Canon New FD 24mm f/2.8

35mm Prime f/2.8 Discontinued wide-angle · landscape · travel · compact · retrofocus · manual-focus

This is the wide-angle most FD shooters end up with, and most of them never feel the need to replace it. Canon built the New FD 24mm f/2.8 from 1979 to the end of the manual-focus line, and what it does well is the boring stuff: it is rectilinear, with low but not zero distortion that takes on a slight wave on long straight runs, the kind of thing an architecture shooter will catch on a brick wall and a landscape shooter will never see. Illumination is even across most of the frame and the field stays flat enough to hold infinity into the corners. It is a quiet lens to use and an easy one to trust.

Optically it is a retrofocus design, which any 24mm on an SLR has to be to clear the mirror box.
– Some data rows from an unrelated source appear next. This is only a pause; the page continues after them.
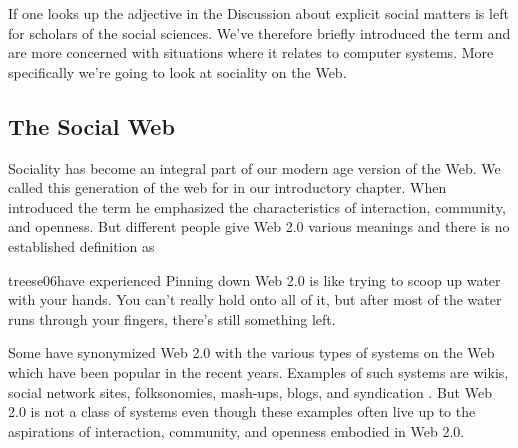 If one looks up the adjective  in the
Discussion about explicit social matters is left for scholars of the social
sciences. We've therefore briefly introduced the term and are more concerned
with situations where it relates to computer systems. More specifically
we're going to look at sociality on the Web.

\subsection{The Social Web}
\label{section:social.navigation.sociality.the.social.web}

Sociality has become an integral part of our modern age version of the Web.
We called this generation of the web for %
in our introductory chapter. When \citet{oreilly05} introduced the term he
emphasized the characteristics of interaction, community, and openness.
But different people give Web 2.0 various meanings and there is no
established definition as
\begin{fullquote}[\p{15}]{treese06}{have experienced}
  Pinning down Web 2.0 is like trying to scoop up water with your hands. You
  can't really hold onto all of it, but after most of the water runs through
  your fingers, there's still something left.
\end{fullquote}

Some have synonymized Web 2.0 with the various types of systems on the
Web which have been popular in the recent years. Examples of such systems
are wikis, social network sites, folksonomies, mash-ups, blogs, and
syndication .
But Web 2.0 is not a class of systems \citep[]{millard06} even though
these examples often live up to the aspirations of interaction, community,
and openness embodied in Web 2.0.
Wide open at f/2.8 the corners are soft and contrast drops a touch, the usual price of a fast wide from this era. Stop down to f/5.6 and it sharpens edge to edge in a way that surprises people who only know it by reputation as a cheap kit wide. By f/8 it is genuinely excellent and holds that to f/11 before diffraction starts pulling it back. Meter the scene, stop down to your landscape aperture, and it delivers.

Color is neutral and runs slightly cool, contrast moderate rather than punchy, which suits color negative and reversal both. Flare resistance is actually decent for the age of the glass; Canon's Super Spectra coating handles most of what you throw at it, and you have to provoke the failure. Shoot straight into the sun without the hood and you will catch some veiling glare and the odd ghost, so fit the hood and the problem mostly goes away. The 52mm filter thread is the friendly part of the bargain, shared across half the FD prime range, so one set of grads or a polarizer covers your 28, 35, and 50 as well. If you are stacking an ND grad to hold a bright sky, meter the foreground in Zone Light Meter and let the filter pull the top of the frame down into the curve.
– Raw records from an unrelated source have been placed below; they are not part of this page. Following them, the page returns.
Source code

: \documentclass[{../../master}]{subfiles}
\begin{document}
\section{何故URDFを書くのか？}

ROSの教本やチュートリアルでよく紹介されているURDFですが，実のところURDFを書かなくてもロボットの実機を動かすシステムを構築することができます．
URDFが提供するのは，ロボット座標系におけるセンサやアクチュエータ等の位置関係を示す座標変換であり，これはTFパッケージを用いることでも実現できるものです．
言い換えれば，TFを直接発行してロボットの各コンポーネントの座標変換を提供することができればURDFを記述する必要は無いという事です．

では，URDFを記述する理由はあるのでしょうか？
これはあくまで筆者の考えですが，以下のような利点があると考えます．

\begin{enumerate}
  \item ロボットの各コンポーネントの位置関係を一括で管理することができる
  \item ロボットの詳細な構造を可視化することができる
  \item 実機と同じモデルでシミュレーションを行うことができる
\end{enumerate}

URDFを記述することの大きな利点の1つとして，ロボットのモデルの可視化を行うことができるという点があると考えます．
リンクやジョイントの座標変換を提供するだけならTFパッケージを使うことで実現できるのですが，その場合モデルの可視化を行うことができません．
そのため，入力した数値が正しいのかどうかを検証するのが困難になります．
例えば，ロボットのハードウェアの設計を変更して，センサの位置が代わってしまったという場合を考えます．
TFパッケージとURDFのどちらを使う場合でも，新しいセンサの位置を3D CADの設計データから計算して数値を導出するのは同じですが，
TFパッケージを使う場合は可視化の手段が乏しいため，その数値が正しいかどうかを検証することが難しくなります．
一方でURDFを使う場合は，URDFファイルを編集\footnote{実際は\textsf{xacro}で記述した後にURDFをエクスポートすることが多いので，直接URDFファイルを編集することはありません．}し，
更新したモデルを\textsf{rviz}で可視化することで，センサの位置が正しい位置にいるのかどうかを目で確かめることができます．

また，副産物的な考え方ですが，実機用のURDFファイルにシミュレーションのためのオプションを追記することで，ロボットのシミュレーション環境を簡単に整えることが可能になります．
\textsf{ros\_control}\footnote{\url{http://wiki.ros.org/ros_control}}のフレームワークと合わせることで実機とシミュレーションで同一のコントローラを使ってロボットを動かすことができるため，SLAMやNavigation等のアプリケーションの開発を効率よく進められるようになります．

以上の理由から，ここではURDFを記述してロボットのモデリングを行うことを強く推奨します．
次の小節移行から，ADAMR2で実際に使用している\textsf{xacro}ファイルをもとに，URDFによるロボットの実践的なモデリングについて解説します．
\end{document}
Who shoots it: anyone on an FD body doing travel, street, environmental portraits, or landscape who wants one wide that weighs nothing. It is small, the focus throw is short and well damped, and it focuses to about a foot, close enough for that low-and-wide foreground-object look 24mm does so well. Documentary shooters leaned on the FD wides for exactly this, an aperture fast enough to grab a frame indoors and a depth of field at f/4 that forgives sloppy focus.
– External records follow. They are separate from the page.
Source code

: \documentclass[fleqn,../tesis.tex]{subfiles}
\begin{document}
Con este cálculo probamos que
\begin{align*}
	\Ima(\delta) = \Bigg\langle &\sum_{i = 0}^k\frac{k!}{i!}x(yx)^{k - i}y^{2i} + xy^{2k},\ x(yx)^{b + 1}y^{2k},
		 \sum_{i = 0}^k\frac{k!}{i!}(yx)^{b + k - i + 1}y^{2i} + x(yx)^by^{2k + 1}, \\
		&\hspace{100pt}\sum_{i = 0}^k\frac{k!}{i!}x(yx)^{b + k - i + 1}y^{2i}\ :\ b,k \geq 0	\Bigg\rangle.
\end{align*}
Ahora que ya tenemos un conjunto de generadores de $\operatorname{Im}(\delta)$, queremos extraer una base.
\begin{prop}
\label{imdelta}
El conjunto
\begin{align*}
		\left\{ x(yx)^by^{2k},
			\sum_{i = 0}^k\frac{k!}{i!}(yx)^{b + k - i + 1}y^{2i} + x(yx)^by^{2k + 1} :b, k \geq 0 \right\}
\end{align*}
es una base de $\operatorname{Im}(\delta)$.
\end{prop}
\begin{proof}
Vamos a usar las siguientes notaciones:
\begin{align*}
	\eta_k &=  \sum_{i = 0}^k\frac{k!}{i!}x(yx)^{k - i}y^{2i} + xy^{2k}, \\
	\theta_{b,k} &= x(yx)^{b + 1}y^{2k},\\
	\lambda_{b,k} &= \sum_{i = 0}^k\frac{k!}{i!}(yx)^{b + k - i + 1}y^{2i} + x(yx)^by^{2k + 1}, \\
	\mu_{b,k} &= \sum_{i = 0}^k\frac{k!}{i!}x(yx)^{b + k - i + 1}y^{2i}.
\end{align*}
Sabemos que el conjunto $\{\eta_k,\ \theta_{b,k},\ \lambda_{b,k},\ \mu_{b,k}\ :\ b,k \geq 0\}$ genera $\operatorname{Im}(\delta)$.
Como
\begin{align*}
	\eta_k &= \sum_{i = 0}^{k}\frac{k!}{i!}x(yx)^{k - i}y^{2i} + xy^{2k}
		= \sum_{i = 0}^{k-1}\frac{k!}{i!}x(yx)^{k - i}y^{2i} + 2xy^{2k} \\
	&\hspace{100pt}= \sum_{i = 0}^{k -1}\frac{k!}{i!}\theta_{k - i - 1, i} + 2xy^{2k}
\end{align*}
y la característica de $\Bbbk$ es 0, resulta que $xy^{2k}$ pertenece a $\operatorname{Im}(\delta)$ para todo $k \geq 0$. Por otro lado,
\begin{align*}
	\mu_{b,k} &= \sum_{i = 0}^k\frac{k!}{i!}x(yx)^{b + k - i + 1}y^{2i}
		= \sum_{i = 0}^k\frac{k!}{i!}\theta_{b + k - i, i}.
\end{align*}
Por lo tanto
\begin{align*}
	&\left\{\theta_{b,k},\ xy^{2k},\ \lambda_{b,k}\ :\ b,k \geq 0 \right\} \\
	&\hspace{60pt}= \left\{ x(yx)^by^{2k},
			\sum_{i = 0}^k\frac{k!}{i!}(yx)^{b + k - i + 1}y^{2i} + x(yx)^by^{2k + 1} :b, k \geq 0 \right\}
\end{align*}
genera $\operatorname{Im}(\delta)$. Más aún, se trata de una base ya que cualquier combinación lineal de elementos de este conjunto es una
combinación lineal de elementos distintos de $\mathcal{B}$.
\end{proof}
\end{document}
Where it sits now is cheap, and it stays in demand for a reason. The New FD 24mm f/2 exists, faster and pricier and well regarded in its own right (some FD users rate it the best 24mm of the line), but the f/2.8 wins on size and price, which is why it is the one most people actually carry. On a mirrorless body with a dumb adapter it makes a clean manual 24mm with full aperture control and no electronics to fail. The natural rival is the Nikkor 24mm f/2.8 AI-S, and the two land close enough that it really comes down to which mount is already in your bag. Find a clean copy, put the hood on it, and it will be the wide you stop thinking about.

How the app handles this lens

  • Metering: Max aperture f/2.8. Meter wide open in dim light, then the app holds the reading while you stop down to your taking aperture.
  • Shutter: The shutter is in the body (focal plane), so flash sync tops out at the camera's X-sync speed. The app's exposure pairs respect whatever speed you set.
  • Filters: Takes 52mm filters. Dial an ND or polariser factor into the app and the metered exposure shifts to match.